It is well established that ultraviolet radiation has immunomodulatory effects that may be involved in
skin cancer. Recent studies have shown that ultraviolet A radiation (320-400 nm) as well as ultraviolet B (290-320 nm) is immunosuppressive. This means
sunscreens that mainly absorb ultraviolet B (protection against
erythema) may be less effective in preventing ultraviolet radiation-induced immunosuppression than broad-spectrum products. We have studied the effects of ultraviolet A exposure on the human delayed-type
hypersensitivity response and compared the efficacy of
sunscreens having different levels of ultraviolet A protection under both solar-simulated radiation and outdoor real-life solar exposure conditions. Delayed-type
hypersensitivity was assessed using recall
antigens. In a first study, two groups of volunteers were exposed to ultraviolet A (either full spectrum ultraviolet A or ultraviolet A1) without prior application of
sunscreen and they were shown to exhibit significantly reduced delayed-type
hypersensitivity responses. In order to compare the efficacy of
sunscreens in preventing photoimmunosuppression, three groups of subjects received 10 cumulative exposures to solar-simulated radiation; one group was exposed unprotected and the other two were exposed after being applied either a ultraviolet B or a broad-spectrum
sunscreen, each with the same sun protection
factor 9, but with different ultraviolet A protection factors 9 and 2. Then, an outdoor study was conducted in which delayed-type
hypersensitivity was assessed before and after six daily exposures. Two different groups of subjects were treated with one of two
sunscreens having the same sun protection factor 25 but different ultraviolet A-protection factors. In unprotected volunteers, responses to delayed-type
hypersensitivity tests were significantly reduced irrespective of ultraviolet exposure conditions (full spectrum ultraviolet A, ultraviolet A1, solar-simulated radiation). The ultraviolet B
sunscreen failed to protect from solar- simulated radiation-induced immunosuppression. In contrast, the broad-spectrum
sunscreen having the same sun protection factor but providing high protection in the ultraviolet A range significantly reduced local ultraviolet-induced immunosuppression and prevented the distal effects.
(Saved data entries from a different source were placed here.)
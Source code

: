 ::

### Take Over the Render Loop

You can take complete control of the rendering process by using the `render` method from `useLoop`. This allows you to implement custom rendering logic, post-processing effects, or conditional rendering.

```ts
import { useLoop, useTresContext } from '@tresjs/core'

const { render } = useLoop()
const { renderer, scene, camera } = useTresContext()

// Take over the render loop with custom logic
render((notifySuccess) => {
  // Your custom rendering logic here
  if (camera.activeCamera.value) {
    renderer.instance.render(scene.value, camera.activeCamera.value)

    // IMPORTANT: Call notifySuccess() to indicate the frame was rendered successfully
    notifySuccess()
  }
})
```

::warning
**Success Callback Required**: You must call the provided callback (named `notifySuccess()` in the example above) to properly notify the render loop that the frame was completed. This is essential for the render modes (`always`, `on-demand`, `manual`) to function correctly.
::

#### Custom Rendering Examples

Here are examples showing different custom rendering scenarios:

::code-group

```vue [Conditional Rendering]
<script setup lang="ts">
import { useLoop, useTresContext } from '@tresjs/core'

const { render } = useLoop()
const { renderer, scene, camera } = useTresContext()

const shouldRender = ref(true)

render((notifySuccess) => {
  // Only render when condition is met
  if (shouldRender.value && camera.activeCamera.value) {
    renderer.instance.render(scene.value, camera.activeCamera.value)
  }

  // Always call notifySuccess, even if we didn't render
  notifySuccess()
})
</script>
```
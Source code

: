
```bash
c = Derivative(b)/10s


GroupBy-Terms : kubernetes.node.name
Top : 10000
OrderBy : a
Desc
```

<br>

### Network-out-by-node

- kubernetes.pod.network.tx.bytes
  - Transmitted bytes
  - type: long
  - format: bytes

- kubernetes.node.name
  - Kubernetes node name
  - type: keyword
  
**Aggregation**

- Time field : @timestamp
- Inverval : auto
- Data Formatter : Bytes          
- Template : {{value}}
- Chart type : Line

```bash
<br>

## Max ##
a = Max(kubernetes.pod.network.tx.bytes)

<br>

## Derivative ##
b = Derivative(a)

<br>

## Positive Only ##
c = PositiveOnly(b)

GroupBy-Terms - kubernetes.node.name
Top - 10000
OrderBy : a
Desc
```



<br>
In the outdoor study, as compared with delayed-type
hypersensitivity responses obtained before sun exposure, no alteration of immune response was detected when the skin was protected by broad-spectrum
sunscreen sun protection factor 25 and ultraviolet A-protection factor 14. Conversely, a broad-spectrum
sunscreen sun protection factor 25 ultraviolet A-protection factor 6 failed to protect against the sun-impaired response. The above studies clearly demonstrate the role of ultraviolet A in the induction of photoimmunosuppression together with the need for
sunscreen products providing efficient photoprotection throughout the entire ultraviolet spectrum.